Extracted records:

▬▬▬

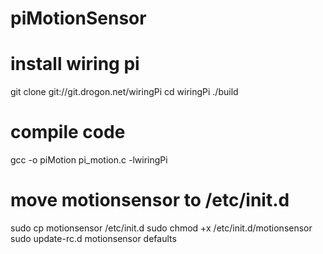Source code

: # piMotionSensor

# install wiring pi

git clone git://git.drogon.net/wiringPi
cd wiringPi
./build

# compile code
gcc -o piMotion pi_motion.c -lwiringPi

# move motionsensor to /etc/init.d
sudo cp motionsensor /etc/init.d
sudo chmod +x /etc/init.d/motionsensor
sudo update-rc.d motionsensor defaults


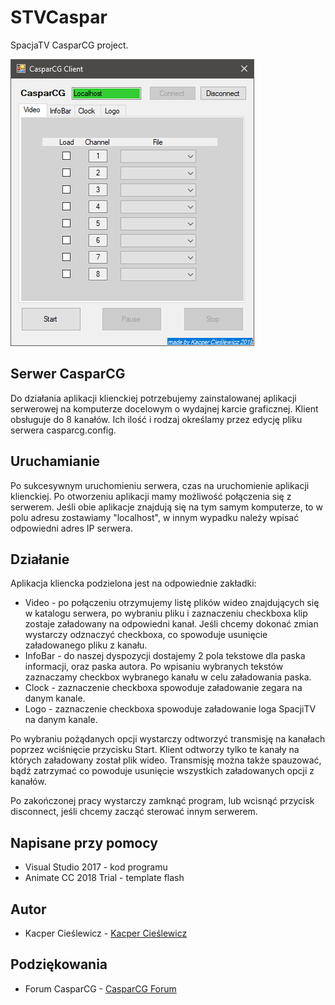 # STVCaspar

SpacjaTV CasparCG project.

![CasparCG Client](https://github.com/hobitolog/STVCaspar/blob/master/CasparCG%20Client.png)

## Serwer CasparCG

Do działania aplikacji klienckiej potrzebujemy zainstalowanej aplikacji serwerowej na komputerze docelowym o wydajnej karcie graficznej.
Klient obsługuje do 8 kanałów. Ich ilość i rodzaj określamy przez edycję pliku serwera casparcg.config. 

## Uruchamianie

Po sukcesywnym uruchomieniu serwera, czas na uruchomienie aplikacji klienckiej. Po otworzeniu aplikacji mamy możliwość połączenia się z serwerem. Jeśli obie aplikacje znajdują się na tym samym komputerze, to w polu adresu zostawiamy "localhost", w innym wypadku należy wpisać odpowiedni adres IP serwera.

## Działanie

Aplikacja kliencka podzielona jest na odpowiednie zakładki:
* Video - po połączeniu otrzymujemy listę plików wideo znajdujących się w katalogu serwera, po wybraniu pliku i zaznaczeniu checkboxa klip zostaje załadowany na odpowiedni kanał. Jeśli chcemy dokonać zmian wystarczy odznaczyć checkboxa, co spowoduje usunięcie załadowanego pliku z kanału.
* InfoBar - do naszej dyspozycji dostajemy 2 pola tekstowe dla paska informacji, oraz paska autora. Po wpisaniu wybranych tekstów zaznaczamy checkbox wybranego kanału w celu załadowania paska.
* Clock - zaznaczenie checkboxa spowoduje załadowanie zegara na danym kanale.
* Logo - zaznaczenie checkboxa spowoduje załadowanie loga SpacjiTV na danym kanale.

Po wybraniu pożądanych opcji wystarczy odtworzyć transmisję na kanałach poprzez wciśnięcie przycisku Start. Klient odtworzy tylko te kanały na których załadowany został plik wideo. Transmisję można także spauzować, bądź zatrzymać co powoduje usunięcie wszystkich załadowanych opcji z kanałów.

Po zakończonej pracy wystarczy zamknąć program, lub wcisnąć przycisk disconnect, jeśli chcemy zacząć sterować innym serwerem.

## Napisane przy pomocy

* Visual Studio 2017 - kod programu
* Animate CC 2018 Trial - template flash

## Autor

* Kacper Cieślewicz - [Kacper Cieślewicz](https://github.com/KacperCieslewicz)

## Podziękowania

* Forum CasparCG - [CasparCG Forum](https://casparcgforum.org)
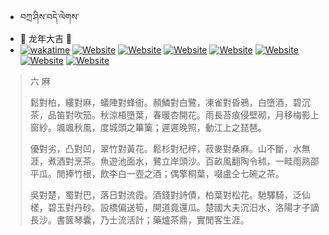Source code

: - བཀྲ་ཤིས་བདེ་ལེགས་ 
 - 🐲 龙年大吉 🧧 
- [![wakatime](https://wakatime.com/badge/user/5043ee4a-e361-4607-9d47-d557f2005d05.svg)](https://wakatime.com/@5043ee4a-e361-4607-9d47-d557f2005d05)	[![Website](https://img.shields.io/website?label=&up_color=orange&up_message=Tianchi&url=https%3A%2F%2Fshields.io)](https://tianchi.aliyun.com/home/science/scienceDetail?userId=1095279182618)	[![Website](https://img.shields.io/website?label=&up_color=blue&up_message=Kaggle&url=https%3A%2F%2Fshields.io)](https://www.kaggle.com/ivanxu/)	[![Website](https://img.shields.io/website?label=&up_color=gay&up_message=Yuque&url=https%3A%2F%2Fshields.io)](https://www.yuque.com/ivanaxu)	[![Website](https://img.shields.io/website?label=&up_color=brown&up_message=Leetcode&url=https%3A%2F%2Fshields.io)](https://leetcode.cn/u/ivanaxu)	[![Website](https://img.shields.io/website?label=&up_color=violet&up_message=AIstudio&url=https%3A%2F%2Fshields.io)](https://aistudio.baidu.com/aistudio/personalcenter/thirdview/979775)	[![Website](https://img.shields.io/website?label=&up_color=red&up_message=Gitee&url=https%3A%2F%2Fshields.io)](https://gitee.com/IvanaXu)	[![Website](https://img.shields.io/website?label=&up_color=yellow&up_message=Monkeytype&url=https%3A%2F%2Fshields.io)](https://monkeytype.com/profile/IvanaXu) 

> 六 麻
> 
> 鬆對柏，縷對麻，蟻陣對蜂衙。頳鱗對白鷺，凍雀對昏鴉，白墮酒，碧沉茶，品笛對吹笳。秋涼梧墮葉，春暖杏開花。雨長苔痕侵壁砌，月移梅影上窗紗。颯颯秋風，度城頭之篳篥；遲遲晚照，動江上之琵琶。
> 
> 優對劣，凸對凹，翠竹對黃花。鬆杉對杞梓，菽麥對桑麻。山不斷，水無涯，煮酒對烹茶。魚遊池面水，鷺立岸頭沙。百畝風翻陶令秫，一畦雨熟邵平瓜。閒捧竹根，飲李白一壺之酒；偶擎桐葉，啜盧仝七碗之茶。
> 
> 吳對楚，蜀對巴，落日對流霞。酒錢對詩債，柏葉對松花。馳驛騎，泛仙槎，碧玉對丹砂。設橋偏送筍，開道竟還瓜。楚國大夫沉汨水，洛陽才子謫長沙。書篋琴囊，乃士流活計；藥爐茶鼎，實閒客生涯。
>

▬▬▬

Task brief: Wherever the string "wideo" appears in a line of the records above, copy that line.

Exercise solution:
* Video - po połączeniu otrzymujemy listę plików wideo znajdujących się w katalogu serwera, po wybraniu pliku i zaznaczeniu checkboxa klip zostaje załadowany na odpowiedni kanał. Jeśli chcemy dokonać zmian wystarczy odznaczyć checkboxa, co spowoduje usunięcie załadowanego pliku z kanału.
Po wybraniu pożądanych opcji wystarczy odtworzyć transmisję na kanałach poprzez wciśnięcie przycisku Start. Klient odtworzy tylko te kanały na których załadowany został plik wideo. Transmisję można także spauzować, bądź zatrzymać co powoduje usunięcie wszystkich załadowanych opcji z kanałów.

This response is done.